● **WHAT YOU WILL DO**
Start your answer with the line containing "Copyright (c) 2013-2016, Norwegian" and end it with the last line of the records below, retyping every line between exactly and adding nothing.

--- EXTRACTED RECORDS ---

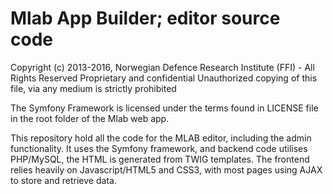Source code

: Mlab App Builder; editor source code
====================================

Copyright (c) 2013-2016, Norwegian Defence Research Institute (FFI) - All Rights Reserved
Proprietary and confidential
Unauthorized copying of this file, via any medium is strictly prohibited


The Symfony Framework is licensed under the terms found in LICENSE file in the root folder of the Mlab web app.

This repository hold all the code for the MLAB editor, including the admin functionality. It uses the Symfony framework, and backend code utilises PHP/MySQL, the HTML is generated from TWIG templates. The frontend relies heavily on Javascript/HTML5 and CSS3, with most pages using AJAX to store and retrieve data.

---

● **TASK RESPONSE**
Copyright (c) 2013-2016, Norwegian Defence Research Institute (FFI) - All Rights Reserved
Proprietary and confidential
Unauthorized copying of this file, via any medium is strictly prohibited


The Symfony Framework is licensed under the terms found in LICENSE file in the root folder of the Mlab web app.

This repository hold all the code for the MLAB editor, including the admin functionality. It uses the Symfony framework, and backend code utilises PHP/MySQL, the HTML is generated from TWIG templates. The frontend relies heavily on Javascript/HTML5 and CSS3, with most pages using AJAX to store and retrieve data.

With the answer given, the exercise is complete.